A veces la violencia es inevitable
Debe evitarse la solución violenta de los conflictos, pero muchas veces se vuelve inevitable.
Esta realidad es tan consensuada que existen incluso normas jurídicas que regulan las guerras y sus límites de brutalidad —el derecho internacional humanitario—. Las propias organizaciones internacionales encargadas de velar por la paz en el mundo autorizan, en situaciones extremas, el uso de la fuerza contra Estados enteros.
El principal instrumento del derecho internacional, la Declaración Universal de los Derechos Humanos, hace referencia explícita al derecho de los pueblos a apelar a la rebelión como recurso último frente a gobiernos opresores.
Entonces, lo que debe servir de indicador —así lo evalúo— para verificar la legitimidad moral del uso de la violencia es, primero, qué determina su necesidad, y luego, si es ciertamente imprescindible.
Cuba, ahora mismo, vive una situación que obliga a ese examen.
En la isla viven millones de seres humanos sometidos desde hace décadas a una situación extrema impuesta por un puñado de hombres —con los Castro a la cabeza— que los han privado de las condiciones de vida más básicas y de los derechos humanos más elementales.
En los años más recientes, por la acumulación y agudización de problemas económicos, sociales, políticos y de todo tipo —que esa dictadura no ha sido capaz ni tiene la voluntad de resolver—, la vida en el país se ha vuelto más que dramática: inhumana.
Fenómenos como la corrupción en todas las estructuras del poder, la ingobernabilidad, la desarticulación del funcionamiento del Estado, el hambre, la mendicidad y la carencia de servicios públicos básicos son realidades cotidianas.
El castrismo empuja al pueblo a la violencia
En un contexto así, de completa desesperanza, donde las soluciones reales pasan por decisiones fundamentales como la democratización del país, el reconocimiento de las libertades ciudadanas y de los derechos económicos, políticos y sociales —y estos son negados al pueblo por la cúpula que controla el poder—, se empuja a esos millones de seres humanos a apelar a la violencia, al uso de la fuerza, para reivindicar tales derechos.

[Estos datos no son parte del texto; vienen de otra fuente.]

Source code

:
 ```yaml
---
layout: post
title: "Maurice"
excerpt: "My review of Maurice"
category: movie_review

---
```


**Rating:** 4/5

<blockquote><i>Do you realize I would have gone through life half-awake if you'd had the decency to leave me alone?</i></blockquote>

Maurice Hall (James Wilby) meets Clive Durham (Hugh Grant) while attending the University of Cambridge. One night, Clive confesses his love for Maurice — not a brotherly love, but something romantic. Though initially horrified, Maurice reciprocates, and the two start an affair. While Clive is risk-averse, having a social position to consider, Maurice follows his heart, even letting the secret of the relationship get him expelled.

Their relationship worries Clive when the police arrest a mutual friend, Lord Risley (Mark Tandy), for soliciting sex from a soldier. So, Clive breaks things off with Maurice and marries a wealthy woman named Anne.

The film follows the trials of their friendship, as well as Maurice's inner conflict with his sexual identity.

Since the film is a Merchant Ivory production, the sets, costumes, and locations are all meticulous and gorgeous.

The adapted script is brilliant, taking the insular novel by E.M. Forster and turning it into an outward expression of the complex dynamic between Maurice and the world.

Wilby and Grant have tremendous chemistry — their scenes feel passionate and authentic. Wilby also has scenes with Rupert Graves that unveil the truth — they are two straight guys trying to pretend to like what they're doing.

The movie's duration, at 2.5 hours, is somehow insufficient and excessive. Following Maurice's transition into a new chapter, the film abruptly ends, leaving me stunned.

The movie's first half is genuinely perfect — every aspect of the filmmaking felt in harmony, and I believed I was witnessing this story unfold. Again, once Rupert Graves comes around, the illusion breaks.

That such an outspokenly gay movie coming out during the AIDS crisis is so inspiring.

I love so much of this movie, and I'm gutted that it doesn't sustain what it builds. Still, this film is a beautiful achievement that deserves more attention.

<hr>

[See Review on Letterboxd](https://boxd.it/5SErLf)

La violencia se convierte así en una necesidad, y esa violencia no es atribuible a quienes la ejercitan, sino a quienes con sus políticas la originan: el régimen.
Por lo tanto, la responsabilidad de un estallido de violencia, de hechos similares, deja de recaer sobre el pueblo —esos millones de almas que sufren ese exterminio— y está en los hombros del aparato represor, de la dictadura.
Asimismo, resulta manifiesta su inevitabilidad.
Por eso, calificar de mercenario, agente del Imperio o de cualquier otro modo ofensivo a un cubano de bien que ansía una vida nueva —con el propósito de descalificar su patriotismo y oscurecer el agotamiento del pueblo y su derecho a la rebeldía— no es más que una de las estrategias de manipulación del castrismo para dilatar lo inevitable: su caída.
Basta de tolerar injusticias. No más temor. No más dictadura en Cuba.